Questi ostacoli e conflitti spiegano perché il completamento del processo di sostituzione delle importazioni abbia avuto conseguenze così catastrofiche. Questo enorme sforzo, compiuto da uno Stato senza solidarietà corporativa e con debito estero, sembra averci portato a una crisi più profonda di quelle seguite ai precedenti tentativi di installare l'industria pesante in Brasile.
È noto il suo angoscioso andamento dopo il 1979. Ma è dal 1982, con l'esaurirsi dei finanziamenti esterni, che si fa esponenziale e definitivamente esplicito il nodo centrale della crisi: la generale tensione finanziaria che distrusse ogni possibilità di continuo rilancio dell'economia e ha fatto implodere lo Stato in via di sviluppo in un momento in cui si trovava di fronte alla sfida di una transizione democratica.
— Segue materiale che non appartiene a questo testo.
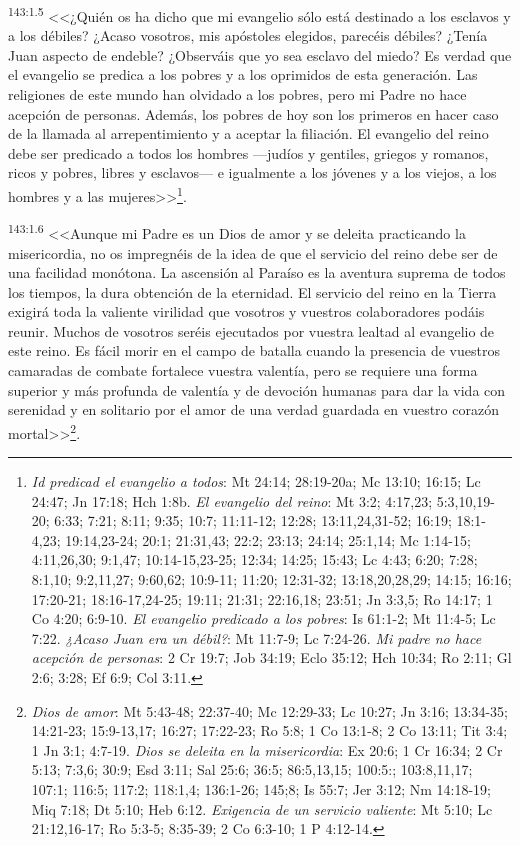 \par 
\textsuperscript{143:1.5} <<¿Quién os ha dicho que mi evangelio sólo está destinado a los esclavos y a los débiles? ¿Acaso vosotros, mis apóstoles elegidos, parecéis débiles? ¿Tenía Juan aspecto de endeble? ¿Observáis que yo sea esclavo del miedo? Es verdad que el evangelio se predica a los pobres y a los oprimidos de esta generación. Las religiones de este mundo han olvidado a los pobres, pero mi Padre no hace acepción de personas. Además, los pobres de hoy son los primeros en hacer caso de la llamada al arrepentimiento y a aceptar la filiación. El evangelio del reino debe ser predicado a todos los hombres ---judíos y gentiles, griegos y romanos, ricos y pobres, libres y esclavos--- e igualmente a los jóvenes y a los viejos, a los hombres y a las mujeres>>\footnote{\textit{Id predicad el evangelio a todos}: Mt 24:14; 28:19-20a; Mc 13:10; 16:15; Lc 24:47; Jn 17:18; Hch 1:8b. \textit{El evangelio del reino}: Mt 3:2; 4:17,23; 5:3,10,19-20; 6:33; 7:21; 8:11; 9:35; 10:7; 11:11-12; 12:28; 13:11,24,31-52; 16:19; 18:1-4,23; 19:14,23-24; 20:1; 21:31,43; 22:2; 23:13; 24:14; 25:1,14; Mc 1:14-15; 4:11,26,30; 9:1,47; 10:14-15,23-25; 12:34; 14:25; 15:43; Lc 4:43; 6:20; 7:28; 8:1,10; 9:2,11,27; 9:60,62; 10:9-11; 11:20; 12:31-32; 13:18,20,28,29; 14:15; 16:16; 17:20-21; 18:16-17,24-25; 19:11; 21:31; 22:16,18; 23:51; Jn 3:3,5; Ro 14:17; 1 Co 4:20; 6:9-10. \textit{El evangelio predicado a los pobres}: Is 61:1-2; Mt 11:4-5; Lc 7:22. \textit{¿Acaso Juan era un débil?}: Mt 11:7-9; Lc 7:24-26. \textit{Mi padre no hace acepción de personas}: 2 Cr 19:7; Job 34:19; Eclo 35:12; Hch 10:34; Ro 2:11; Gl 2:6; 3:28; Ef 6:9; Col 3:11.}.

\par 
\textsuperscript{143:1.6} <<Aunque mi Padre es un Dios de amor y se deleita practicando la misericordia, no os impregnéis de la idea de que el servicio del reino debe ser de una facilidad monótona. La ascensión al Paraíso es la aventura suprema de todos los tiempos, la dura obtención de la eternidad. El servicio del reino en la Tierra exigirá toda la valiente virilidad que vosotros y vuestros colaboradores podáis reunir. Muchos de vosotros seréis ejecutados por vuestra lealtad al evangelio de este reino. Es fácil morir en el campo de batalla cuando la presencia de vuestros camaradas de combate fortalece vuestra valentía, pero se requiere una forma superior y más profunda de valentía y de devoción humanas para dar la vida con serenidad y en solitario por el amor de una verdad guardada en vuestro corazón mortal>>\footnote{\textit{Dios de amor}: Mt 5:43-48; 22:37-40; Mc 12:29-33; Lc 10:27; Jn 3:16; 13:34-35; 14:21-23; 15:9-13,17; 16:27; 17:22-23; Ro 5:8; 1 Co 13:1-8; 2 Co 13:11; Tit 3:4; 1 Jn 3:1; 4:7-19. \textit{Dios se deleita en la misericordia}: Ex 20:6; 1 Cr 16:34; 2 Cr 5:13; 7:3,6; 30:9; Esd 3:11; Sal 25:6; 36:5; 86:5,13,15; 100:5:; 103:8,11,17; 107:1; 116:5; 117:2; 118:1,4; 136:1-26; 145;8; Is 55:7; Jer 3:12; Nm 14:18-19; Miq 7:18; Dt 5:10; Heb 6:12. \textit{Exigencia de un servicio valiente}: Mt 5:10; Lc 21:12,16-17; Ro 5:3-5; 8:35-39; 2 Co 6:3-10; 1 P 4:12-14.}.


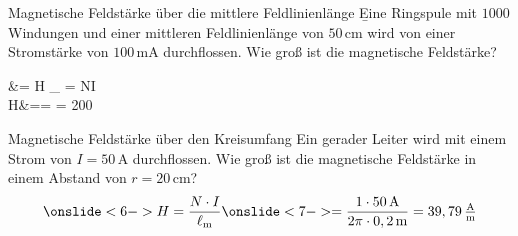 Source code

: \begin{frame} 
	\begin{bsp}{Magnetische Feldstärke über die mittlere Feldlinienlänge}{}
		\b{Eine Ringspule mit $1000$ Windungen und einer mittleren Feldlinienlänge von $50\,\mathrm{cm}$ wird von einer Stromstärke von $100\,\mathrm{mA}$ durchflossen. Wie groß ist die magnetische Feldstärke?}%
		\begin{eqa}
			\varTheta &= H \cdot \ell_{} = N\cdot I\nonumber\\
			\onslide<3->H&=\onslide<4->= = 200\,\nonumber
			\onslide<1->
		\end{eqa}
	\end{bsp}
	
	\begin{bsp}{Magnetische Feldstärke über den Kreisumfang}{}
		Ein gerader Leiter wird mit einem Strom von $I=50\,\mathrm{A}$ durchflossen. Wie groß ist die magnetische Feldstärke in einem Abstand von $r=20\,\mathrm{cm}$?
		\begin{equation*}
			\onslide<6->H=\frac{N\cdot I}{\ell_{\mathrm{m}}}\onslide<7->=\frac{1\cdot50\,\mathrm{A}}{2\pi\cdot 0,2\,\mathrm{m}} = 39,79\,\tfrac{\mathrm{A}}{\mathrm{m}}
		\end{equation*}
	\end{bsp}
\end{frame}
Questa crisi si è sviluppata negli anni '80, ma ha avuto origine nell'ambiguità strategica del II PND, diviso tra la sua opzione di sviluppo e la sua gestione stabilizzatrice; tra il suo progetto di potere nazionale e il suo finanziamento esterno; tra la sua vocazione statalista e la sua sottomissione a patti e impegni notarili, corporativi e regionali che privatizzavano e limitavano le stesse possibilità di modernizzazione e di efficacia dello Stato. Un'ambiguità estremamente visibile nel modo in cui è stato organizzato l'indebitamento delle aziende statali, obbedendo, un momento, alla strategia di finanziamento della "marcia forzata" evolutiva e, subito dopo, alla politica di stabilizzazione, quando hanno operato come mutuatari di valuta estera al fine di chiudere la bilancia dei pagamenti.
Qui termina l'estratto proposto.